Welcome to Day 27 of my 100 Days of DSA challenge! Today, I focused on intermediate dynamic programming problems, diving into classic challenges like the longest increasing subsequence, longest common subsequence, and the 0/1 knapsack problem. By applying DP to problems such as coin change and target sum, I strengthened my problem-solving skills and deepened my understanding of this powerful technique.
Check out my GitHub repository for all the solutions and progress updates at: 100 Days of DSA
Let’s dive into the solutions! 🚀
1. Longest Increasing Subsequence Problem
This program calculates the length of the longest increasing subsequence (LIS) in a given array using dynamic programming. It maintains an array dp, where each element dp[i] stores the length of the longest increasing subsequence that ends at index i. The program iterates through each element and compares it with all previous elements to check if a subsequence can be extended. The final result is the maximum value in the dp array, which represents the length of the LIS.
Code:
#include <iostream>
#include <climits>
#include <cstring>
using namespace std;
#define MAX 1000 // Maximum size of the array
// Function to find the length of the longest increasing subsequence
int longest_increasing_subsequence(int arr[], int n) {
int dp[MAX]; // Array to store the length of LIS ending at each index
memset(dp, 0, sizeof(dp)); // Initialize dp array with 0
// Initialize the dp array where each element is at least an LIS of length 1
for (int i = 0; i < n; i++) {
dp[i] = 1;
}
// Fill the dp array using the LIS property
for (int i = 1; i < n; i++) {
for (int j = 0; j < i; j++) {
if (arr[i] > arr[j]) {
dp[i] = max(dp[i], dp[j] + 1);
}
}
}
// Find the maximum value in dp, which represents the length of the longest increasing subsequence
int lis_length = 0;
for (int i = 0; i < n; i++) {
lis_length = max(lis_length, dp[i]);
}
return lis_length;
}
int main() {
int arr[] = {10, 22, 9, 33, 21, 50, 41, 60, 80};
int n = sizeof(arr) / sizeof(arr[0]);
cout << "Length of Longest Increasing Subsequence: " << longest_increasing_subsequence(arr, n) << endl;
return 0;
}
Output:
2. Longest Common Subsequence Problem
This program calculates the length of the longest common subsequence (LCS) between two given strings using dynamic programming.

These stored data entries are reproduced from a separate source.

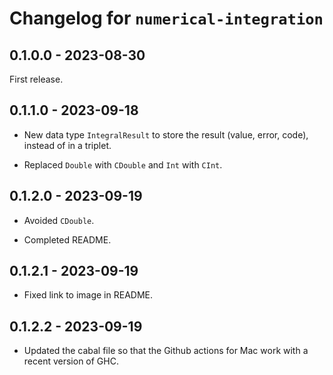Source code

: # Changelog for `numerical-integration`

## 0.1.0.0 - 2023-08-30

First release.


## 0.1.1.0 - 2023-09-18

- New data type `IntegralResult` to store the result (value, error, code), instead of in a triplet.

- Replaced `Double` with `CDouble` and `Int` with `CInt`.


## 0.1.2.0 - 2023-09-19

- Avoided `CDouble`. 

- Completed README.


## 0.1.2.1 - 2023-09-19

- Fixed link to image in README.


## 0.1.2.2 - 2023-09-19

- Updated the cabal file so that the Github actions for Mac work with a recent version of GHC.
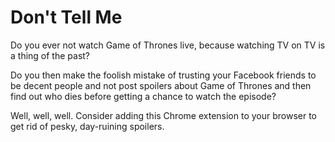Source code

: # Don't Tell Me

Do you ever not watch Game of Thrones live, because watching TV on TV is a thing of the past? 

Do you then make the foolish mistake of trusting your Facebook friends to be decent people and not post spoilers about Game of Thrones and then find out who dies before getting a chance to watch the episode?

Well, well, well. Consider adding this Chrome extension to your browser to get rid of pesky, day-ruining spoilers.
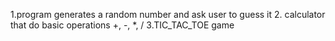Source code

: 1.program generates a random number and ask user to guess it
   2. calculator that do basic operations +, -, *, /
     3.TIC_TAC_TOE game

It creates a 2D array dp to store the lengths of LCS for substrings of the two input strings. The array is filled based on whether characters in the strings match, and the result for the full strings is stored in dp[m][n].
Code:
#include <iostream>
#include <cstring>
using namespace std;
#define MAX 1000 // Maximum size for the strings
// Function to find the length of the longest common subsequence
int longest_common_subsequence(char str1[], char str2[], int m, int n) {
int dp[MAX][MAX]; // 2D array to store the lengths of LCS
// Initialize the dp array with 0
for (int i = 0; i <= m; i++) {
for (int j = 0; j <= n; j++) {
dp[i][j] = 0;
}
}
// Fill the dp array
for (int i = 1; i <= m; i++) {
for (int j = 1; j <= n; j++) {
if (str1[i - 1] == str2[j - 1]) {
// If characters match, increment the length of LCS by 1
dp[i][j] = dp[i - 1][j - 1] + 1;
} else {
// Otherwise, take the maximum of the previous values
dp[i][j] = max(dp[i - 1][j], dp[i][j - 1]);
}
}
}
// The length of the longest common subsequence is stored in dp[m][n]
return dp[m][n];
}
int main() {
char str1[] = "ABCBDAB";
char str2[] = "BDCABB";
int m = strlen(str1);
int n = strlen(str2);
cout << "Length of Longest Common Subsequence: " << longest_common_subsequence(str1, str2, m, n) << endl;
return 0;
}
Output:
3. 0/1 Knapsack Problem
This program solves the 0/1 Knapsack Problem using dynamic programming. It creates a 2D table dp where each cell dp[i][w] represents the maximum value that can be achieved using the first i items with a knapsack capacity of w. It iteratively computes values by deciding whether to include or exclude each item based on its weight and value.
Code:
#include <iostream>
#include <cstring>
using namespace std;
#define MAX_ITEMS 100 // Maximum number of items
#define MAX_CAPACITY 1000 // Maximum capacity of the knapsack
// Function to solve the 0/1 Knapsack problem
int knapsack(int weights[], int values[], int num_items, int capacity) {
int dp[MAX_ITEMS + 1][MAX_CAPACITY + 1]; // 2D array to store the DP values
// Initialize the dp array
memset(dp, 0, sizeof(dp));
// Build the dp table
for (int i = 1; i <= num_items; i++) {
for (int w = 0; w <= capacity; w++) {
if (weights[i - 1] <= w) {
// Include the current item
dp[i][w] = max(dp[i - 1][w], dp[i - 1][w - weights[i - 1]] + values[i - 1]);
} else {
// Exclude the current item
dp[i][w] = dp[i - 1][w];
}
}
}
// The maximum value is stored in dp[num_items][capacity]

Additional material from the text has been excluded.